By Jose F. Bastidas
Oracle customers around the globe eagerly awaited the release of Oracle E-Business Suite Release
12 for several years. Oracle R12 was touted as being a genuinely globalized release. Since Oracle R12 became publically available on January 31, 2007, many customers have migrated to a complete Oracle R12 environment by upgrading, implementing (or re-implementing). As an Oracle Financial Consultant for more than ten years, I think Oracle R12 finally addresses some fundamental financial weaknesses from prior versions. Across our customer base and the projects I’ve worked on, the most well-received features and functions in Oracle EBS R12 Financials are related to new centralized functions to manage Ledgers and Legal Entities, Sub ledger Accounting, Taxes, Intercompany, and AR/AP Netting functionality.
This two-part article will discuss the most important new features and functions.
Ledgers and Legal Entities
Oracle EBS 11i GL is configured to support one or many Legal Entities. 11i OU’s are associated with these Legal Entities through Oracle Sets of Books. The Set of Books is defined by the famous 3 C’s (driven by Oracle GL configuration) – Chart of Accounts, Currency, Calendar.
In R12, the concept of Ledgers and Ledger Sets replaces Sets of Books. Ledgers are now associated with the 4 C’s – Chart of Accounts, Currency, Calendar, *Accounting Convention. In addition, R12 Ledgers now associate Oracle OU’s to Oracle Legal Entities. The advantage here is that a ledger can be used to post transactions in one or many Legal Entities originating from a single transaction.
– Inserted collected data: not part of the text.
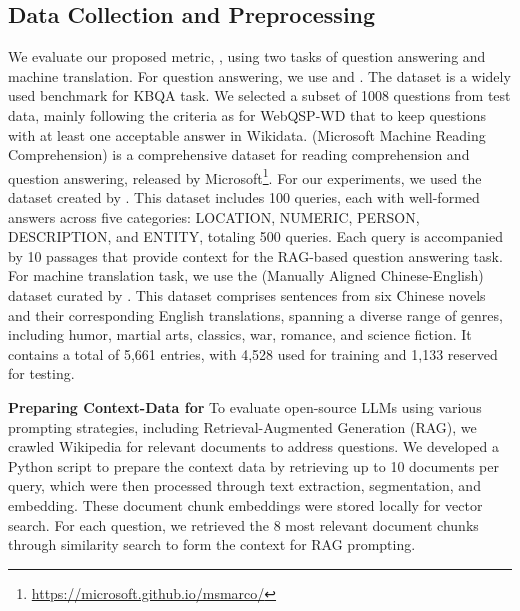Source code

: \label{sub:data-col-pre}
\subsection{Data Collection and Preprocessing}
\label{sec:data}
We evaluate our proposed metric, \rap, using two tasks of question answering and machine translation. For question answering, we use \webqsp and \ms. The \textbf{\webqsp} dataset \cite{yih2016value} is a widely used benchmark for KBQA task. We selected a subset of 1008 questions from test data, mainly following the criteria as for WebQSP-WD \cite{C18-1280} that to keep questions with at least one acceptable answer in Wikidata. 
\textbf{\ms} (Microsoft Machine Reading Comprehension) is a comprehensive dataset for reading comprehension and question answering, released by Microsoft\footnote{\url{https://microsoft.github.io/msmarco/}}. For our experiments, we used the dataset created by \cite{huang2024performance}. This dataset includes 100 queries, each with well-formed answers across five categories: LOCATION, NUMERIC, PERSON, DESCRIPTION, and ENTITY, totaling 500 queries. Each query is accompanied by 10 passages that provide context for the RAG-based question answering task.
For machine translation task, we use the \textbf{\mac} (Manually Aligned Chinese-English) dataset curated by \cite{huang2025optimizing}. This dataset comprises sentences from six Chinese novels and their corresponding English translations, spanning a diverse range of genres, including humor, martial arts, classics, war, romance, and science fiction. It contains a total of 5,661 entries, with 4,528 used for training and 1,133 reserved for testing.

\noindent
\textbf{Preparing Context-Data for \webqsp} 
\label{sub:webqsp}
To evaluate open-source LLMs using various prompting strategies, including Retrieval-Augmented Generation (RAG), we crawled Wikipedia for relevant documents to address \webqsp questions. We developed a Python script to prepare the context data by retrieving up to 10 documents per query, which were then processed through text extraction, segmentation, and embedding. These document chunk embeddings were stored locally for vector search. For each question, we retrieved the 8 most relevant document chunks through similarity search to form the context for RAG prompting.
Additionally, this single transaction can drive subsequent entries/transactions into various Legal Entities, OUs, and Primary and Secondary Ledgers by configuring and utilizing “Accounting Setup Manager.”
*Note: The concept of accounting conventions indicates the accounting standards your company follows, for example, International Accounting Standards (IAE), International Financial Reporting Standards (IFRS), USGAAP, etc.
Subledger Accounting (SLA)
In 11i, Oracle Subledgers such as Projects, Receivables and Payables offer functionality to configure how
Oracle generates the values for each accounting segment in the Chart of Accounts. This configuration depends on variables such as the type of transaction, the organization where the transaction originates, and the product or service for which revenue/cost will be accounted for. Once accounting rules are defined for each subledger, Oracle will post the transaction directly to GL without an opportunity to modify, split or change the accounting beforehand. This problem is now solved in R12 using Subledger Accounting (SLA). Oracle Subledger accounting (SLA) is essentially an accounting hub. It derives all attributes required to account for Oracle General Ledger transactions. In R12, SLA derives essential accounting attributes such as entered amount, accounted amount, date, currency code, etc., along with complex features like Ledger, Code Combination ID, and Periods. After
deriving these accounting attributes, the transactions are moved to GL from SLA. Thus in R12 sub ledger transactions do not move directly to GL without passing first through SLA. SLA provides flexibility to manage the entire accounting rule from a single place and establishes a single source of truth for GL.